I recently purchased a home and the previous owner left multiple burl logs that have been in a dry basement for at least 7 years. I am not sure what species they are. Some are de-barkerd and some are not. I have attached some photos in hopes that someone will be able to tell me what they are. Any information would be appreciated.

Have a great day!

Mike


----------



## Mike1950 (Nov 3, 2015)

WAG- looks like some type of pine to me.--Welcome.

Reactions: Agree 1


----------



## winters98 (Nov 3, 2015)

Looks like tamarack


----------



## Mr. Peet (Nov 3, 2015)

Lodgepole pine was my first guess, doubt they are from NY.


----------



## norman vandyke (Nov 3, 2015)

Spruce? Definitely looks like an evergreen burl. Lucky getting those with the new house. All I got was a old table saw left in the garage.


----------



## Barker14 (Nov 4, 2015)

Thank you all.

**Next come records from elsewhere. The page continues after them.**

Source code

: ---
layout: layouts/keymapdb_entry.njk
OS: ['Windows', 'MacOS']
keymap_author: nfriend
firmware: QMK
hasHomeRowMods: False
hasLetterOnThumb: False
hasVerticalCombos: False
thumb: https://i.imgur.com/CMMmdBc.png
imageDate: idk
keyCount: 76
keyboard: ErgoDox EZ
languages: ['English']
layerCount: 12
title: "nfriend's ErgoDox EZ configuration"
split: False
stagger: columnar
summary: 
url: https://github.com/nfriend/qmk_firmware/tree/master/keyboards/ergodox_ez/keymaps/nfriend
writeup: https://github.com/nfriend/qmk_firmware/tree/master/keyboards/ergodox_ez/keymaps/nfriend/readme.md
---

Mr Peet - we were told through conversations the previous owner got them from Alaska...not sure if that is the correct information.


----------



## Schroedc (Nov 4, 2015)

I see Sitka Spruce Burl from Alaska advertised on a couple other sites regularly and those do look a lot like that.


----------



## Barker14 (Dec 16, 2015)

Thank you all for your responses, seems that Sitka Spruce is likely.


----------